Timber Lofts is Milwaukee’s first mass timber building.
And it blends that modern method, with its exposed interior wood components, with a historic building that has old-school timber columns.
The historic five-story building was constructed in 1891 for gas stove manufacturer Lindemann and Hoverson Co., according to the Wisconsin Historical Society.
That building, at 331 S. Third St., was later used by Louis Bass Co. before those operations closed.
Eisenbrown’s firm, Pieper Properties Inc., last year began renovating the former Louis Bass building, and developing the four-story addition.
The project moved relatively quickly because the mass timber parts are built off site before being assembled, said Dan Wood, a project superintendent for Catalyst Construction LLC, Timber Lofts’ builder.
“It is just a giant slab of wood,” he said. “It’s a pretty straight forward product. And that’s part of the beauty.”
Indeed, the costs of using mass timber are roughly the same as conventional construction materials, Eisenbrown said.
The $14.6 million total project’s financing includes just over $2 million in state and federal historic preservation tax credits, Eisenbrown said. First Business Bank is the lender, and is buying the tax credits.
The interior design for Timber Lofts features exposed wood components, said Tim Wolosz, project architect and a principal at Engberg Anderson Inc.
That includes a sleek, warm look for the lobby, which also doubles as the apartment building’s open-concept community room.
“The cleaner it is, the better it usually looks,” Wolosz said.

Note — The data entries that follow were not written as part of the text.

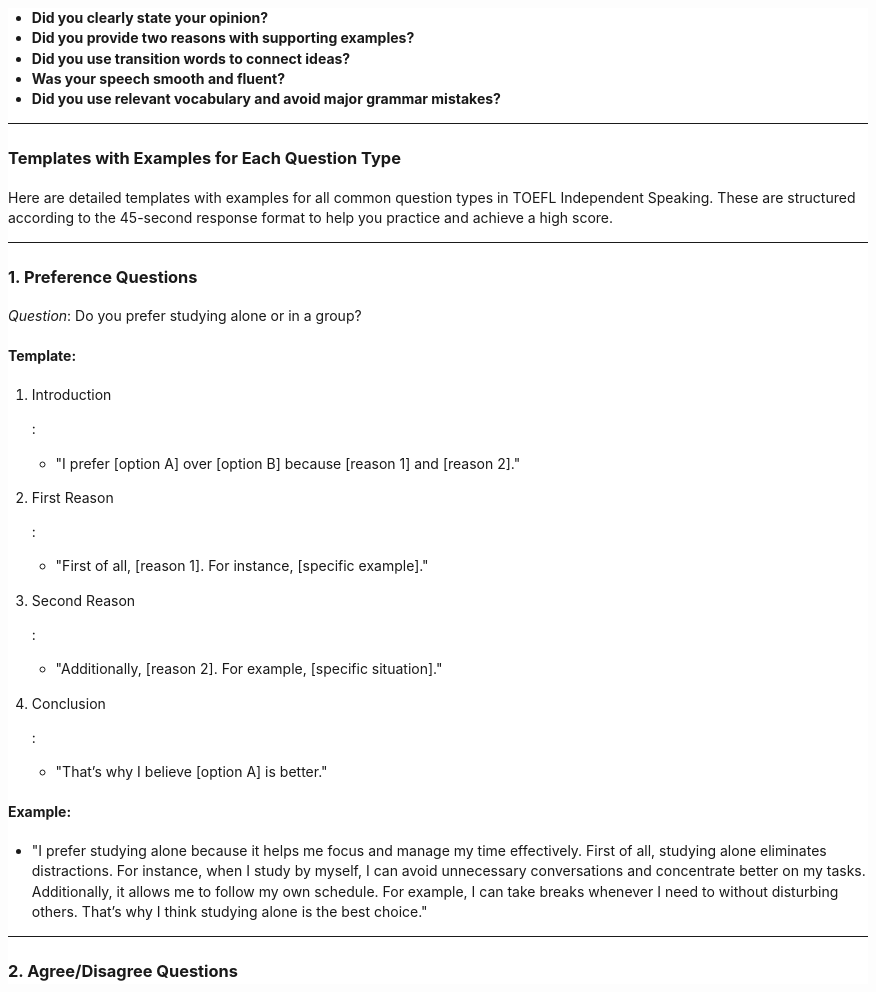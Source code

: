 - **Did you clearly state your opinion?**
- **Did you provide two reasons with supporting examples?**
- **Did you use transition words to connect ideas?**
- **Was your speech smooth and fluent?**
- **Did you use relevant vocabulary and avoid major grammar mistakes?**

------

### **Templates with Examples for Each Question Type**

Here are detailed templates with examples for all common question types in TOEFL Independent Speaking. These are structured according to the 45-second response format to help you practice and achieve a high score.

------

### **1. Preference Questions**

*Question*: Do you prefer studying alone or in a group?

#### **Template**:

1. Introduction

   :

   - "I prefer [option A] over [option B] because [reason 1] and [reason 2]."

2. First Reason

   :

   - "First of all, [reason 1]. For instance, [specific example]."

3. Second Reason

   :

   - "Additionally, [reason 2]. For example, [specific situation]."

4. Conclusion

   :

   - "That’s why I believe [option A] is better."

#### **Example**:

- "I prefer studying alone because it helps me focus and manage my time effectively. First of all, studying alone eliminates distractions. For instance, when I study by myself, I can avoid unnecessary conversations and concentrate better on my tasks. Additionally, it allows me to follow my own schedule. For example, I can take breaks whenever I need to without disturbing others. That’s why I think studying alone is the best choice."

------

### **2. Agree/Disagree Questions**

The community room will include space for residents to work with views of West Florida Street, and the pedestrian activity that helps define Walker’s Point, Eisenbrown said.
That’s designed, in part, to give people a change of scenery after they’ve been working in their apartments during the pandemic, she said.
It also will be a shared social space, including a large-screen TV “once sports comes back,” Eisenbrown said.
The individual apartments in the new portion of Timber Lofts also incorporate the mass timber elements into their design with exposed columns — just as the building’s historic portion has timber columns from the 19th century.
The mass timber components help provide a strong layer of soundproofing between the apartments, Wolosz said.
“It seems like a more hardy building” than one constructed with conventional materials, he said.
Timber Lofts has mostly studio and one-bedroom units, with just five twobedroom units.
About half of the units rent for $1,300 a month or less, with most of the apartments so far being rented by single people in their 20s and 30s, Eisenbrown said.
The building also has 4,000 square feet of street-level commercial space that has not yet been leased.
Meanwhile, plans are proceeding for what would be Milwaukee’s first mass timber high-rise.
New Land Enterprises LLP hopes to begin building the $80 million Ascent in August, said Tim Gokhman, managing director.
Ascent is to be built at 700 E. Kilbourn Ave., where a former Edwardo’s Pizza was deconstructed this spring.
That 25-story tower with up to 265 apartments would be among the world’s tallest mass timber buildings. Ascent would take around 22 months to construct.
Ascent’s general contractor is a joint venture between C.D. Smith Inc. and Catalyst Construction. Korb + Associates is the architect, with San Francisco-based Swinerton serving as mass timber consultant.
Monthly rents start at $1,610 for a one-bedroom unit.
At Timber Lofts, Eisenbrown has found that renters are mainly attracted by such factors as the building’s location, design and amenities.
But, she said, the use of mass timber, and its sustainability, is “an added attraction.”